Tan Gazetesi, Atatürk’ün ölümünü 11 Kasım 1938’de ‘’BABAMIZI KAYBETTİK’’ manşetiyle duyururken, Ulus Gazetesi de, ‘’Kurtarıcını ve Büyük evladını kaybettin Türk Milleti, SEN SAĞOL’’ şeklindeki manşetiyle duyurmuş.
Ulus, ‘’Şimdi tek vazifen, onun eserini ebediyen yaşatmaktır’’ şeklindeki alt manşetiyle de, Türk Milletine, Ata’mızın ilke ve devrimlerini yaşatma görevi yüklemişti.
Türk Milleti, Büyük Önderi’ni 79 yıl önce kaybetti ama Atatürk,henüz hayattayken ‘’benim naçiz vücudum bir gün elbet toprak olacaktır’’ demişti.

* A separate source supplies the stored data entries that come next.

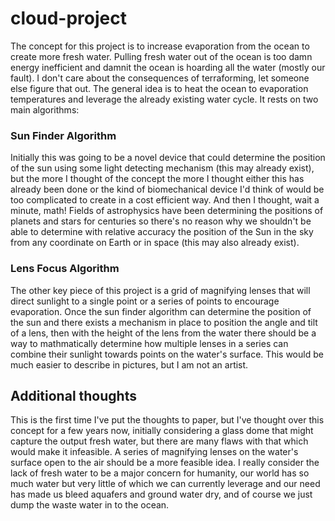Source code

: # cloud-project
The concept for this project is to increase evaporation from the ocean to create more fresh water. Pulling fresh water out of the ocean is too damn energy inefficient and damnit the ocean is hoarding all the water (mostly our fault). I don't care about the consequences of terraforming, let someone else figure that out. The general idea is to heat the ocean to evaporation temperatures and leverage the already existing water cycle. It rests on two main algorithms:
  
### Sun Finder Algorithm

Initially this was going to be a novel device that could determine the position of the sun using some light detecting mechanism (this may already exist), but the more I thought of the concept the more I thought either this has already been done or the kind of biomechanical device I'd think of would be too complicated to create in a cost efficient way. And then I thought, wait a minute, math! Fields of astrophysics have been determining the positions of planets and stars for centuries so there's no reason why we shouldn't be able to determine with relative accuracy the position of the Sun in the sky from any coordinate on Earth or in space (this may also already exist).

### Lens Focus Algorithm

The other key piece of this project is a grid of magnifying lenses that will direct sunlight to a single point or a series of points to encourage evaporation. Once the sun finder algorithm can determine the position of the sun and there exists a mechanism in place to position the angle and tilt of a lens, then with the height of the lens from the water there should be a way to mathmatically determine how multiple lenses in a series can combine their sunlight towards points on the water's surface. This would be much easier to describe in pictures, but I am not an artist.

## Additional thoughts
This is the first time I've put the thoughts to paper, but I've thought over this concept for a few years now, initially considering a glass dome that might capture the output fresh water, but there are many flaws with that which would make it infeasible. A series of magnifying lenses on the water's surface open to the air should be a more feasible idea. I really consider the lack of fresh water to be a major concern for humanity, our world has so much water but very little of which we can currently leverage and our need has made us bleed aquafers and ground water dry, and of course we just dump the waste water in to the ocean.

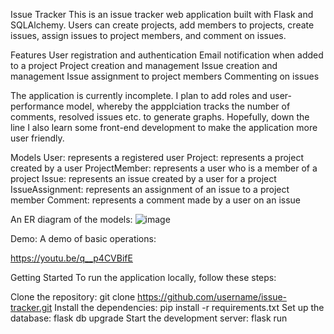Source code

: Issue Tracker
This is an issue tracker web application built with Flask and SQLAlchemy. Users can create projects, add members to projects, create issues, assign issues to project members, and comment on issues.

Features
User registration and authentication
Email notification when added to a project
Project creation and management
Issue creation and management
Issue assignment to project members
Commenting on issues

The application is currently incomplete. I plan to add roles and user-performance model, whereby the appplciation tracks the number of comments, resolved issues etc. to generate graphs. Hopefully, down the line I also learn some front-end development to make the application more user friendly. 

Models
User: represents a registered user
Project: represents a project created by a user
ProjectMember: represents a user who is a member of a project
Issue: represents an issue created by a user for a project
IssueAssignment: represents an assignment of an issue to a project member
Comment: represents a comment made by a user on an issue

An ER diagram of the models:
![image](https://user-images.githubusercontent.com/81491503/222871126-03666d54-7b82-40ee-b715-250d7fffbdd9.png)


Demo:
A demo of basic operations:

https://youtu.be/q__p4CVBifE


Getting Started
To run the application locally, follow these steps:

Clone the repository: git clone https://github.com/username/issue-tracker.git
Install the dependencies: pip install -r requirements.txt
Set up the database: flask db upgrade
Start the development server: flask run

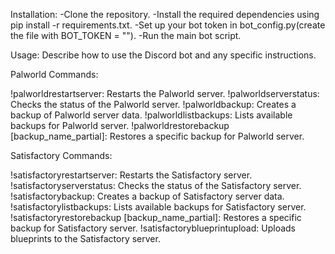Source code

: Installation:
-Clone the repository.
-Install the required dependencies using pip install -r requirements.txt.
-Set up your bot token in bot_config.py(create the file with BOT_TOKEN = "").
-Run the main bot script.

Usage:
Describe how to use the Discord bot and any specific instructions.

Palworld Commands:

!palworldrestartserver: Restarts the Palworld server.
!palworldserverstatus: Checks the status of the Palworld server.
!palworldbackup: Creates a backup of Palworld server data.
!palworldlistbackups: Lists available backups for Palworld server.
!palworldrestorebackup [backup_name_partial]: Restores a specific backup for Palworld server.

Satisfactory Commands:

!satisfactoryrestartserver: Restarts the Satisfactory server.
!satisfactoryserverstatus: Checks the status of the Satisfactory server.
!satisfactorybackup: Creates a backup of Satisfactory server data.
!satisfactorylistbackups: Lists available backups for Satisfactory server.
!satisfactoryrestorebackup [backup_name_partial]: Restores a specific backup for Satisfactory server.
!satisfactoryblueprintupload: Uploads blueprints to the Satisfactory server.
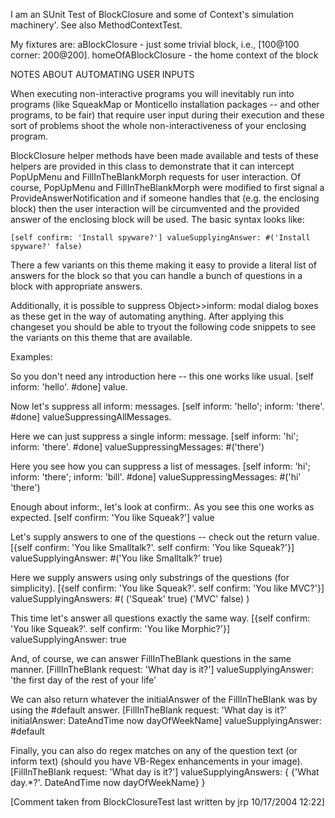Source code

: I am an SUnit Test of BlockClosure and some of Context's simulation machinery'.  See also MethodContextTest.

My fixtures are:
aBlockClosure			- just some trivial block, i.e., [100@100 corner: 200@200].
homeOfABlockClosure	- the home context of the block

NOTES ABOUT AUTOMATING USER INPUTS

When executing non-interactive programs you will inevitably run into programs (like SqueakMap or Monticello installation packages -- and other programs, to be fair) that require user input during their execution and these sort of problems shoot the whole non-interactiveness of your enclosing program.

BlockClosure helper methods have been made available and tests of these helpers are provided in this class to demonstrate that it can intercept PopUpMenu and FillInTheBlankMorph requests for user interaction.  Of course, PopUpMenu and FillInTheBlankMorph were modified to first signal a ProvideAnswerNotification and if someone handles that (e.g. the enclosing block) then the user interaction will be circumvented and the provided answer of the enclosing block will be used.  The basic syntax looks like:

	[self confirm: 'Install spyware?'] valueSupplyingAnswer: #('Install spyware?' false)

There a few variants on this theme making it easy to provide a literal list of answers for the block so that you can handle a bunch of questions in a block with appropriate answers.

Additionally, it is possible to suppress Object>>inform: modal dialog boxes as these get in the way of automating anything.  After applying this changeset you should be able to tryout the following code snippets to see the variants on this theme that are available.

Examples:

So you don't need any introduction here -- this one works like usual.
[self inform: 'hello'. #done] value.

Now let's suppress all inform: messages.
[self inform: 'hello'; inform: 'there'. #done] valueSuppressingAllMessages.

Here we can just suppress a single inform: message.
[self inform: 'hi'; inform: 'there'. #done] valueSuppressingMessages: #('there')

Here you see how you can suppress a list of messages.
[self inform: 'hi'; inform: 'there'; inform: 'bill'. #done] valueSuppressingMessages: #('hi' 'there')

Enough about inform:, let's look at confirm:. As you see this one works as expected.
[self confirm: 'You like Squeak?'] value

Let's supply answers to one of the questions -- check out the return value.
[{self confirm: 'You like Smalltalk?'. self confirm: 'You like Squeak?'}]
	valueSupplyingAnswer: #('You like Smalltalk?' true)

Here we supply answers using only substrings of the questions (for simplicity).
[{self confirm: 'You like Squeak?'. self confirm: 'You like MVC?'}]
	valueSupplyingAnswers: #( ('Squeak' true) ('MVC' false) )

This time let's answer all questions exactly the same way.
[{self confirm: 'You like Squeak?'. self confirm: 'You like Morphic?'}]
	valueSupplyingAnswer: true
	
And, of course, we can answer FillInTheBlank questions in the same manner.
[FillInTheBlank request: 'What day is it?']
	valueSupplyingAnswer: 'the first day of the rest of your life'
	
We can also return whatever the initialAnswer of the FillInTheBlank was by using the #default answer.
[FillInTheBlank request: 'What day is it?' initialAnswer: DateAndTime now dayOfWeekName]
	valueSupplyingAnswer: #default
	
Finally, you can also do regex matches on any of the question text (or inform text) (should you have VB-Regex enhancements in your image).
[FillInTheBlank request: 'What day is it?']
	valueSupplyingAnswers: { {'What day.*\?'. DateAndTime now dayOfWeekName} }

[Comment taken from BlockClosureTest last written by jrp 10/17/2004 12:22]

Ki, Türk Milleti, dinini kaynağından doğru şekilde öğrenebilsin diye düşündüğü için cebinden para vererek, zamanın din bilgini Elmalılı Hamdi Yazır’a, Kuran’ı Kerim’in Türkçe tefsirini yaptırmak istemişti.
Ulu Önder, inanan bir Müslüman olarak, Yüce Yaratan’ın Kuran’da buyurduğu gibi ’’külli nefsin zâikatü'l-mevt’’ ilahi emrine göre, her canlının ölümü tadacağını biliyordu.
Ve fakat
Genç nesillere emanet ettiği en büyük eseri Türkiye Cumhuriyeti’nin de sonsuza kadar yaşatılacağına olan inancını da söylemeyi ihmal etmemişti.
Atatürk yaşarken de kendisine ve O’nun ilkelerine karşı olanlar vardı ama Atatürk’ün ölümü, bir zamanlar karşı cephelerde çarpıştığı düşmanları olmak üzere, dünyanın dört bir yanında, Türk Milletinin büyük kaybı olarak görülüyordu.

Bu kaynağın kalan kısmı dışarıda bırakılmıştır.